══ Record set ══

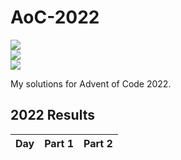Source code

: # AoC-2022

![](https://img.shields.io/badge/day%20📅-1-blue)	
![](https://img.shields.io/badge/stars%20⭐-0-yellow)	
![](https://img.shields.io/badge/days%20completed-0-red)	

My solutions for Advent of Code 2022.

<!--- advent_readme_stars table --->
## 2022 Results

| Day | Part 1 | Part 2 |
| :---: | :---: | :---: |
<!--- advent_readme_stars table --->

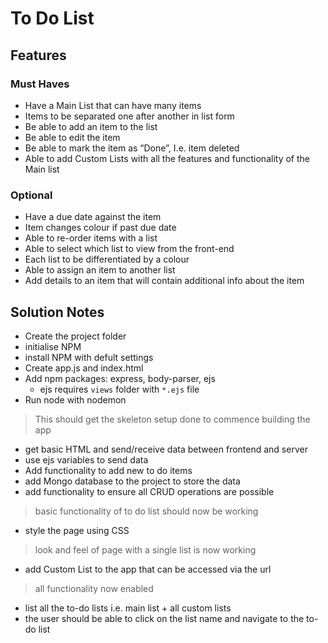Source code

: # To Do List
## Features
### Must Haves
* Have a Main List that can have many items
* Items to be separated one after another in list form
* Be able to add an item to the list
* Be able to edit the item
* Be able to mark the item as “Done”, I.e. item deleted
* Able to add Custom Lists with all the features and functionality of the Main list

### Optional
* Have a due date against the item
* Item changes colour if past due date
* Able to re-order items with a list
* Able to select which list to view from the front-end
* Each list to be differentiated by a colour
* Able to assign an item to another list
* Add details to an item that will contain additional info about the item

## Solution Notes

- Create the project folder
- initialise NPM
- install NPM with defult settings
- Create app.js and index.html
- Add npm packages: express, body-parser, ejs
  - ejs requires `views` folder with `*.ejs` file
- Run node with nodemon

>This should get the skeleton setup done to commence building the app

- get basic HTML and send/receive data between frontend and server 
- use ejs variables to send data
- Add functionality to add new to do items
- add Mongo database to the project to store the data
- add functionality to ensure all CRUD operations are possible

> basic functionality of to do list should now be working

- style the page using CSS

> look and feel of page with a single list is now working

- add Custom List to the app that can be accessed via the url

> all functionality now enabled

- list all the to-do lists i.e. main list + all custom lists 
- the user should be able to click on the list name and navigate to the to-do list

═══

▶ [Work item]:
Return every line from the entries above that contains the word "working".

▶ [Problem solution]:
> basic functionality of to do list should now be working
> look and feel of page with a single list is now working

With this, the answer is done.